"And It Came to Pass - A Remarkable Evidence the Book of Mormon Is True"
By Timothy Sedor, Sr.
We are told that The Book of Mormon was written in what was called the Reformed Egyptian language. It is likely that this language would later be called Arabic, an emerging new language at the time of Nephi. For certain we know that the plates of the Book of Mormon contain Arabic characters (Joseph Smith - History 1:64). While many readers wonder why the Book of Mormon keeps repeating the phrase "And it came to pass," several years ago I learned that throughout history Arabic authors and modern Arabic story tellers use that exact phrase "And it came to pass." Indeed each time Arabic story tellers want to end one part of a story and to start another or change a subject, they use the Arabic phrase "And it came to pass."
I recently confirmed with Arab friends what I learned years ago as I attended a fireside in Saudi Arabia hosted by a devout Muslim. He had been a linguistics professor at The University of Utah, and his native tongue is Arabic.
The LDS Church asked him if he would translate the Book of Mormon from English to Arabic. The university gave him permission to do the translation on his own time, which would be after working hours.

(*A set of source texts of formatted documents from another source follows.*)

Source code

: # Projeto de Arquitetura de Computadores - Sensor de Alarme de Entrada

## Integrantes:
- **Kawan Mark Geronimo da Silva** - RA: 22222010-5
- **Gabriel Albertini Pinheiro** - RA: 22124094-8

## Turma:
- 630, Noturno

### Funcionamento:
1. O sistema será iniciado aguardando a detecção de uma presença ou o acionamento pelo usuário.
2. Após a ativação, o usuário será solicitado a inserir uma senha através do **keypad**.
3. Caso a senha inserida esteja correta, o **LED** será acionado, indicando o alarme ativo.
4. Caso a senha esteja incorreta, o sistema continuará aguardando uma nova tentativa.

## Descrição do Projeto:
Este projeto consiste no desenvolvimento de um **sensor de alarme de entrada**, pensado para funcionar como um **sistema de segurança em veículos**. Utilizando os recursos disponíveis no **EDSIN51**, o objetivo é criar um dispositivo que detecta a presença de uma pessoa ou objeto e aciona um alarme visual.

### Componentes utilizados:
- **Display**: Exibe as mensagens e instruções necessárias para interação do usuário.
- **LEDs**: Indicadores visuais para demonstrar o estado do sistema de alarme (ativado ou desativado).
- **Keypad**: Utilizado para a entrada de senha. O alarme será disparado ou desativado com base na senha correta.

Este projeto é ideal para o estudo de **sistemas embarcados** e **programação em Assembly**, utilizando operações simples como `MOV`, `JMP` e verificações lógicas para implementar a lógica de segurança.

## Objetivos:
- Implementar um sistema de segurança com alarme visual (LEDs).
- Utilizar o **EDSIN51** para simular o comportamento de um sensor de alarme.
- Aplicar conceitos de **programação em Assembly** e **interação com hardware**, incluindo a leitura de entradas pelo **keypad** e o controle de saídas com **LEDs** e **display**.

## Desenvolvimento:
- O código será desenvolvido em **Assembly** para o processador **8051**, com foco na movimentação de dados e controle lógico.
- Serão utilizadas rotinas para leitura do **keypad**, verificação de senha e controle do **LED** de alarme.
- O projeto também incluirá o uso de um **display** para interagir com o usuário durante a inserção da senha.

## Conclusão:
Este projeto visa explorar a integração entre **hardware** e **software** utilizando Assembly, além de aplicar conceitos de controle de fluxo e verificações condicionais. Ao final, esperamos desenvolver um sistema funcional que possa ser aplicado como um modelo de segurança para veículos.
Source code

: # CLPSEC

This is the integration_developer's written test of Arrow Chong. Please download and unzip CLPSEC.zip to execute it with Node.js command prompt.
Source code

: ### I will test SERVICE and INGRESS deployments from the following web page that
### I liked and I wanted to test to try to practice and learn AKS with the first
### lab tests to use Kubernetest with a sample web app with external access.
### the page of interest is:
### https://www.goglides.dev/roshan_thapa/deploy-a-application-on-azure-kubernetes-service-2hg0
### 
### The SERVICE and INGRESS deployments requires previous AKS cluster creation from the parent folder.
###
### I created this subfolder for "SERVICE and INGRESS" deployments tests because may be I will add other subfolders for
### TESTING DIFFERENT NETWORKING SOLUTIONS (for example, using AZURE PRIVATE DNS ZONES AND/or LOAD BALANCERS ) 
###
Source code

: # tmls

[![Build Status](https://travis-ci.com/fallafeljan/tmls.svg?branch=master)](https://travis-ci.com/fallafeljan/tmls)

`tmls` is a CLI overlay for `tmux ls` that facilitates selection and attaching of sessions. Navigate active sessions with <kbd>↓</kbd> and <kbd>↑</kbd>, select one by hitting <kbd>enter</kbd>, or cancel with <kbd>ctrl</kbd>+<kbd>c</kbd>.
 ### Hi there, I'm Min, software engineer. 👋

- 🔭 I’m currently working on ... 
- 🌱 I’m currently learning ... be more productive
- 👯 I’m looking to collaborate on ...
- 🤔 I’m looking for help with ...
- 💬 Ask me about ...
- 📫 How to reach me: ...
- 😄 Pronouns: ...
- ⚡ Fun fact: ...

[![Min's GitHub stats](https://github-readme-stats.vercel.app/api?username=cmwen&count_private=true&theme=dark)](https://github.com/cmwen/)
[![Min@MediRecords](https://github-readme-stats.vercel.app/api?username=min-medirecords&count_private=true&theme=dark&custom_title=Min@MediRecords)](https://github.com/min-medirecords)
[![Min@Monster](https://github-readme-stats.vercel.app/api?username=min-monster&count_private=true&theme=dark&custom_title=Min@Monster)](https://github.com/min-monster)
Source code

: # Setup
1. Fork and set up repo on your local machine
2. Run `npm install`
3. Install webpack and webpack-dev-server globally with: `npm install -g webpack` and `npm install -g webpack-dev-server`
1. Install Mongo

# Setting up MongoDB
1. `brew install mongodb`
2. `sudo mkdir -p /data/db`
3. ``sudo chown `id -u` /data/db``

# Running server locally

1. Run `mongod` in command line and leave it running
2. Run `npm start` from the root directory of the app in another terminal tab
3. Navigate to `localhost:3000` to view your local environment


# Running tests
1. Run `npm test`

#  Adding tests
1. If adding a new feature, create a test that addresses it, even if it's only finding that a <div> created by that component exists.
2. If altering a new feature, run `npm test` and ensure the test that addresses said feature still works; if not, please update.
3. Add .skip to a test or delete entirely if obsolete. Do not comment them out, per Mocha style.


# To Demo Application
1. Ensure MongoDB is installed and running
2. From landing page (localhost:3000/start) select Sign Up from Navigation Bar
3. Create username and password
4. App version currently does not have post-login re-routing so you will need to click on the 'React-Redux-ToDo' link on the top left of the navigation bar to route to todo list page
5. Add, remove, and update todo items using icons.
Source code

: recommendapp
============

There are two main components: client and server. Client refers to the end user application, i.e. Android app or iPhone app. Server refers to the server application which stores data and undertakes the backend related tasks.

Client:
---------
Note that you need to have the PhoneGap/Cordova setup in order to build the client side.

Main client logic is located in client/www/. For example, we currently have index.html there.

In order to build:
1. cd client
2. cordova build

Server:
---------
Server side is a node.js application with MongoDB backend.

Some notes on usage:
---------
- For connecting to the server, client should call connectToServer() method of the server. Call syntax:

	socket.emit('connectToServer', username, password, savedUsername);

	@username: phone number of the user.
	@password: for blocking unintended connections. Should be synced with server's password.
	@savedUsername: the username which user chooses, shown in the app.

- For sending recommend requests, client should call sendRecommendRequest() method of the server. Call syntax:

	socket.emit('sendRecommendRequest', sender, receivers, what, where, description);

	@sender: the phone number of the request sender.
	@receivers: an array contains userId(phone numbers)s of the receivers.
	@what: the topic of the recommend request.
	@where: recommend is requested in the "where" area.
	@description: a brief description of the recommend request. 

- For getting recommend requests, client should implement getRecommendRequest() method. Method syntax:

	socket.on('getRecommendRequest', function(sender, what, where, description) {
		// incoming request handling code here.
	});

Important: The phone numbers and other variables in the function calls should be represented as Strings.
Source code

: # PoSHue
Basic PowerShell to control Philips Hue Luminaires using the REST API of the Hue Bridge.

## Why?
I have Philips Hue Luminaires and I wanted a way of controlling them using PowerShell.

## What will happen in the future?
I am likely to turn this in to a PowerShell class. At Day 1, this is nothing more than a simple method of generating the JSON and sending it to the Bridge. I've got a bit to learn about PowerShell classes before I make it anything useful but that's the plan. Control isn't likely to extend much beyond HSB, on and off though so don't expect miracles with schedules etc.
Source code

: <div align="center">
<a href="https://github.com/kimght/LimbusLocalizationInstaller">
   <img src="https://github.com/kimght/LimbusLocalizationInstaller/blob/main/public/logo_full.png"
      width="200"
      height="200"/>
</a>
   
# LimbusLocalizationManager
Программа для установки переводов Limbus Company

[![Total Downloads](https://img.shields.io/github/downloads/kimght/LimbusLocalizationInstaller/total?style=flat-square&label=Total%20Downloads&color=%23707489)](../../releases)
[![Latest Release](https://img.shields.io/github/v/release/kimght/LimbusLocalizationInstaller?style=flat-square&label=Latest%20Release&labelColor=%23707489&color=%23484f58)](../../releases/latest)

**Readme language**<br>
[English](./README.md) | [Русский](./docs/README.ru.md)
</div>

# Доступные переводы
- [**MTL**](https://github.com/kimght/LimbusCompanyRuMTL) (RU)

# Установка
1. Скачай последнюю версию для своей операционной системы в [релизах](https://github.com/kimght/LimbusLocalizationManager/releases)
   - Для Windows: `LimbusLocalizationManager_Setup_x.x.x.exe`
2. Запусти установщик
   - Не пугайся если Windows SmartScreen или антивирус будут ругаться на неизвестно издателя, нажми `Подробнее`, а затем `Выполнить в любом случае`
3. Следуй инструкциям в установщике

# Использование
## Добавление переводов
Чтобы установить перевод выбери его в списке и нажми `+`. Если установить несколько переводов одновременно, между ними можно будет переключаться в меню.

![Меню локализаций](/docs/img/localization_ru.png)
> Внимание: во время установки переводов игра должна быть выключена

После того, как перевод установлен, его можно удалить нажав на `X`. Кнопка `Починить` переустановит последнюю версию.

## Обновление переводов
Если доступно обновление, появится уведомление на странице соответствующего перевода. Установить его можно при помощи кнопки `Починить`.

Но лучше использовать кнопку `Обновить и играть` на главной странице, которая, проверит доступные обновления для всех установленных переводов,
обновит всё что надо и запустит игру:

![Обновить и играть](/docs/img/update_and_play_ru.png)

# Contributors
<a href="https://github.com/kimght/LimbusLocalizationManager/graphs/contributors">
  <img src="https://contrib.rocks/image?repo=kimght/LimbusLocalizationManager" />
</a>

Since English and Arabic are from a different family of languages unlike French, Italian and Spanish, etc. that could be easily translated, the difference in the two languages became a problem. The title of the fireside was "The incompatibility of Two Languages: English and Arabic."
He started his presentation by explaining that [in his opinion] the original language of the Book of Mormon was in Arabic, not Hebrew, as Arabic is one of the purest of all known languages in that it never suffered major changes over the years as Hebrew and other languages have.
He went into explaining the difference between a Western author and an Arabic author. He said, "They are as different as night and day. The author of the Book of Mormon was definitely an Arabic author. To make a point, no self-respecting Western writer would have written, "River of water" as it is a redundant phrase. However an Arabic writer would do so, for the more redundant he would write, the more melodic his writing becomes and your Book of Mormon is the most beautiful sounding book I have ever read."
"The phrase 'and it came to pass'," the professor said, "Is a wonderful phrase, but have you noticed that nothing comes to pass in your Book? In Arabic, it means, I am changing the subject."
He went on to tell how he managed to translate the book, which he did in the evenings at home. When he would find a blockage and couldn't proceed, he would turn off the lights and go to bed, only to be woken up in the middle of the night with the answer, and he would then return and complete his translation.
We all smiled knowingly.
The translation took him a year to complete. To solve the problem of translation, since the two languages are so different, he chose to visualize what Joseph Smith actually saw so as to have him choose the words he translated.
The professor presented a treasure of information about the Book of Mormon that evening. I am sorry not to have retained it in memory.
He ended the presentation with, "I know that Joseph Smith translated the plates with divine help, for there is information in the Book of Mormon that no man in Joseph Smith's situation and time could possibly have known without that type of help."